Greetings from South Florida

Hi all! I am a veteran of pool wars here in Fla for the last 12 years and have lurked around the forum for quite some time. Finally took the plunge because of problems that seem to defy what all of the "experts" seem to say.

Some well educated, experienced folks on the forum for sure and I hope to advance my understanding plus perhaps contribute some hard won experience dealing with hot weather pools here in the land of the Subtropics.
 
Ok - here we go then because the pool we have here will grow algae from a crystal clear state. With all balance parameters dead in the window and a FC +1 over required. If chlorination alone would keep this from happening it would be a non-issue. Taking the advice posted here over a year ago regarding the CA/FC ratios, etc. yielded no improvement.
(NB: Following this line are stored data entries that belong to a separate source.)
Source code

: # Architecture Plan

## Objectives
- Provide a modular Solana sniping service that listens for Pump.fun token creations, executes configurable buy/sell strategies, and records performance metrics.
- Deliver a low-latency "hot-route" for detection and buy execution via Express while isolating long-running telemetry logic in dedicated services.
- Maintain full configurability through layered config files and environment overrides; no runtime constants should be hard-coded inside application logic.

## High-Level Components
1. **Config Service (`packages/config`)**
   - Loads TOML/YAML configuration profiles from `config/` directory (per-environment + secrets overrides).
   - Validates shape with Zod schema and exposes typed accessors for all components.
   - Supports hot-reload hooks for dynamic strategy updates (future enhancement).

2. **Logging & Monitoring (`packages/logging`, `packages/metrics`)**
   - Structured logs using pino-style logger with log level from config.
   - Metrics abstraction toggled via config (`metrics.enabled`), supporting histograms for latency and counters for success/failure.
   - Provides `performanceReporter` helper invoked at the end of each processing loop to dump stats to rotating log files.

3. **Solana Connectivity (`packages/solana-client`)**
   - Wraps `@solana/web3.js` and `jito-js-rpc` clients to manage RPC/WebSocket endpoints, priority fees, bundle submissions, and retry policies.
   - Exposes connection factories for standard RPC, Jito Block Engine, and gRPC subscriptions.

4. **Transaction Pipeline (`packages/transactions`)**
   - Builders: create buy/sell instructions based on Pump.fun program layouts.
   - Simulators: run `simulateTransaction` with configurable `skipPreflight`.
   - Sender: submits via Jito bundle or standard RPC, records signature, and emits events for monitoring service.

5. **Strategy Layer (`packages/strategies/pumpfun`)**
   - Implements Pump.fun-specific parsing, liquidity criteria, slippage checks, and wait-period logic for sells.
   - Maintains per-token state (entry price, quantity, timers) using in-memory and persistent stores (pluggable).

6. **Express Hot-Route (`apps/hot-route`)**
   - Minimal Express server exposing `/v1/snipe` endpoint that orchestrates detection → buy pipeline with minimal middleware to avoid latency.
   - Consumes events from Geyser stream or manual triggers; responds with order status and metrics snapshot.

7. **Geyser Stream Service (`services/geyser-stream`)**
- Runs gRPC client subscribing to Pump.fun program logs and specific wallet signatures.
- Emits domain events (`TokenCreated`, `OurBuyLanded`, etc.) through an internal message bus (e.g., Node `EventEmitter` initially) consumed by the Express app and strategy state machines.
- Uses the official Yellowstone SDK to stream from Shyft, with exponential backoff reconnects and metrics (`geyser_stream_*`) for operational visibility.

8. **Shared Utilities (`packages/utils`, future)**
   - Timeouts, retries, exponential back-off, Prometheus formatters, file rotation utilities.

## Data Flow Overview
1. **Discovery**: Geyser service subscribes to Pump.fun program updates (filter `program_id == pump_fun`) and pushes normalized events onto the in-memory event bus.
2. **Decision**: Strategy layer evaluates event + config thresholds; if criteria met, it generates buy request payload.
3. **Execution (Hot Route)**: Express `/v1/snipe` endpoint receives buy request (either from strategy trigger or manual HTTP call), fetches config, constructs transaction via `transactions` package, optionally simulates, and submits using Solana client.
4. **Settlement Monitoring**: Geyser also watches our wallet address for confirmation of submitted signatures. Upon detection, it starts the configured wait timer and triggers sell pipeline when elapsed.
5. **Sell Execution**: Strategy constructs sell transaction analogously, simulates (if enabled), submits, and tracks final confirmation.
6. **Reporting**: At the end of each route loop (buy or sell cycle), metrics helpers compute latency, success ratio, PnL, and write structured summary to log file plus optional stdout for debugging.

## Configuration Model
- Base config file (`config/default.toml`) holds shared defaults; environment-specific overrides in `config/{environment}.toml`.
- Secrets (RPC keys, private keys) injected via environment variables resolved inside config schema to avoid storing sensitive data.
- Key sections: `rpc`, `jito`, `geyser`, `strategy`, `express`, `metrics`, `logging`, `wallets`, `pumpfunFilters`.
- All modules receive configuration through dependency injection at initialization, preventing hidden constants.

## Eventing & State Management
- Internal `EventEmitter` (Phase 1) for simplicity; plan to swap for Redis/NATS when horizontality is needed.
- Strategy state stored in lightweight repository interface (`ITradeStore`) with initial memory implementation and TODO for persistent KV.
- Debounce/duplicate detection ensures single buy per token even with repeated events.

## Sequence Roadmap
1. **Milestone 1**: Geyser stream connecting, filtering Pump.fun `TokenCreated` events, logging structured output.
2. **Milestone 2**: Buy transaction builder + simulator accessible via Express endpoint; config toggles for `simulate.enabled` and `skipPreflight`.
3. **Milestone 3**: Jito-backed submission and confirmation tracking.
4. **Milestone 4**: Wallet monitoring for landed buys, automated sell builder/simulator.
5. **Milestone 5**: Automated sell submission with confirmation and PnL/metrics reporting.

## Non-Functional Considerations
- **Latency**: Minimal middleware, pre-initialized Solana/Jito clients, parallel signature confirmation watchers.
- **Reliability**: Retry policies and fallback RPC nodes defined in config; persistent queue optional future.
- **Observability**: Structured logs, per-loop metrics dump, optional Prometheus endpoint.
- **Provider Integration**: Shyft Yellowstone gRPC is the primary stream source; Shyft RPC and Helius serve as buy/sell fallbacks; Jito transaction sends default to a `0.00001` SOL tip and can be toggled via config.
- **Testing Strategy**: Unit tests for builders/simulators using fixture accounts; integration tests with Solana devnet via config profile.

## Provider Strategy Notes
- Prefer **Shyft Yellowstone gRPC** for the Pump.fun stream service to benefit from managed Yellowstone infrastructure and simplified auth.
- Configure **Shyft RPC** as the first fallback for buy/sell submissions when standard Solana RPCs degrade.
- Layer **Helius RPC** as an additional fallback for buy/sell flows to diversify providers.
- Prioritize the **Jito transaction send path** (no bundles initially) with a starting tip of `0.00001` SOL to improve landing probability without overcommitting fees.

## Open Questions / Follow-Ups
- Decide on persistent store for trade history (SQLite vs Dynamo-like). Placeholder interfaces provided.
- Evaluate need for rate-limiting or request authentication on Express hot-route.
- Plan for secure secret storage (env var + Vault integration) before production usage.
The phosphate levels aren't really even that high (< 1500ppb tested) yet once a remover was used the chlorine was able to eliminate the algae and the situation would rectify inside of 24 hours. Without the use of a remover no amount of chlorine, hypo or otherwise, would eliminate the algae.
Just for reference, we had a larger pool (> 20k gal) installed in our old home and algae was never an issue. Only difference between the two, other than size, is location. The home we moved to is within 5 miles of three active phosphate mines. In addition, the airborne phosphates in this area will allow our pool cage to go green in full sunlight. We have never had that issue elsewhere.
Sort of defies the "chlorine will take care it" statement. Whatever this is will grow faster than the chlorine can kill it, regardless of the amount or type of chlorine used. I guess we're in that 1 in 5000 fringe.
If you need I could do a full test today just to give real time, accurate numbers.
Thanks for the interest.
 
>> could do a full test today just to give real time, accurate numbers.

please do and post also details on your equipment and how you use it.

personally, with FC 4, TA 50, CYA 60, CH 360, PH 7.7, Borates 40 and running pump 10/24 hours (4 days/3 days) appears to maintain phosphates below 100. SWCG is on 20% for 5 hours(1 hour runtime) 4 days/week.
 
@Bama Pump runs approx. 7 hrs during winter months and 9-10 hrs in summer (may - october in Fla.)
As far as dead spots, I spent quite a bit of time adjusting returns to get good circulation and to avoid hydraulic wear of pool surface so, no, not any dead spots. The blooms don't seem to start in any specific location.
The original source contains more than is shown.